Facing your fears head on is the only way to overcome them. We tend to create detours in life, thinking of ways to go around doing the one thing we really want but are too afraid of. It’s natural to try and come up with short cuts, to avoid really put ourselves out there in fear of a negative outcome. The more we listen to ourselves and follow our hearts, the more confident and empowered you will feel. You will be more open, excited and inclined to face your fears.
How to Face Your Fears
- Self Reflection – It is so important for us to reflect on what and why we are feeling the way we are feeling. If you are sad or angry, ask yourself why? What are you really unhappy with? Was it what someone else did or how you reacted? Most of everything we feel is a projection of how we feel about ourselves. If you are jealous of someone, maybe you are unsatisfied with your current situation. Maybe you want more for yourself or something different.
- Imagination – Imagine your life the way you want it. If there was nothing holding you back, not even money, what would it look like? Think about what is holding you back from having that. Most of us are afraid of change, in fear of the unknown. The more we sit with ourselves and think about what we want, but are too afraid to ask or act on, the more fear doesn’t seem so scary. Think of ways you can improve to start living more of the life you envision.

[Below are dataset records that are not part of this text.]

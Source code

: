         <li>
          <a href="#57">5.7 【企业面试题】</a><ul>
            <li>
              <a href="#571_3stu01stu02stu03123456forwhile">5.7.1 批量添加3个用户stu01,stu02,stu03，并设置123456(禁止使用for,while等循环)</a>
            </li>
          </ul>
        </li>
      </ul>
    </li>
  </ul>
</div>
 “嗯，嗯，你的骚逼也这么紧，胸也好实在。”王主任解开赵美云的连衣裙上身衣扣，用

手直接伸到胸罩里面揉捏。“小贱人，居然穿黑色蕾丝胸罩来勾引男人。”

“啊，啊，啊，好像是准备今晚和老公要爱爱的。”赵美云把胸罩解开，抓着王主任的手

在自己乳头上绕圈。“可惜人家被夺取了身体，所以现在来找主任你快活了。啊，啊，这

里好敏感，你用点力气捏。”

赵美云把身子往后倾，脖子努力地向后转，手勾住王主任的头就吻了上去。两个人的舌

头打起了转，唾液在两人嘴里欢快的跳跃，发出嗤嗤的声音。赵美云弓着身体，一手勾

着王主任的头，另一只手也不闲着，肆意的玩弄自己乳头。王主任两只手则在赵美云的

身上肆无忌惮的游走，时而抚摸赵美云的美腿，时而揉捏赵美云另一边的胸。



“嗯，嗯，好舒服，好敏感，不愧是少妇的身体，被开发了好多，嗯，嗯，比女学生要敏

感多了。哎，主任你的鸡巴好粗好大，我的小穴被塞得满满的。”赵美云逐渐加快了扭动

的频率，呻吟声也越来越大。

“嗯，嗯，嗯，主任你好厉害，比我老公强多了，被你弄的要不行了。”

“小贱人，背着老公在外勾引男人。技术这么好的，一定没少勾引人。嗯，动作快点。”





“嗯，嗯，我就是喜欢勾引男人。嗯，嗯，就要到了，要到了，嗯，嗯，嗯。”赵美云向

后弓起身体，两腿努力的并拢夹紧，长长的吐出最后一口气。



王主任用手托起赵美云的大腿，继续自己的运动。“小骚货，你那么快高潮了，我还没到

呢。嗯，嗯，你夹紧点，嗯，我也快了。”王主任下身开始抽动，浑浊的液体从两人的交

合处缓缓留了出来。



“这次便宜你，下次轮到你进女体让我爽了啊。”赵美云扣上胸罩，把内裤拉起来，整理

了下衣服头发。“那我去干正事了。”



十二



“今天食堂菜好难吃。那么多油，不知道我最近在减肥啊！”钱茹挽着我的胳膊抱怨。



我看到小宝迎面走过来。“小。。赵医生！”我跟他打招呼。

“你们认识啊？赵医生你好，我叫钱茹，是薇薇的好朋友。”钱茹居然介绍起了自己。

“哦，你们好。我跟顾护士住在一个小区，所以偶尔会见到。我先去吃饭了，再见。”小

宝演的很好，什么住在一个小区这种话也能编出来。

- Action – Begin taking baby steps towards living the way you want. Maybe you want a better job but are afraid of rejection, slowly take on more responsibility at work to gain more experience. Maybe you want to get married, but fear getting hurt, practice softening and opening up to the current people in your life.
Peeling away the layers of fear is a process and takes time and persistence. Just when you think you have reached the end, you will discover more layers of insecurity, frustration or pain still lingering. It is a forever commitment to be more aware of yourself. In doing so, you will feel better, happier and more satisfied knowing that you can achieve what you desire. You can be vulnerable, you can lead, you can love and you can make a difference.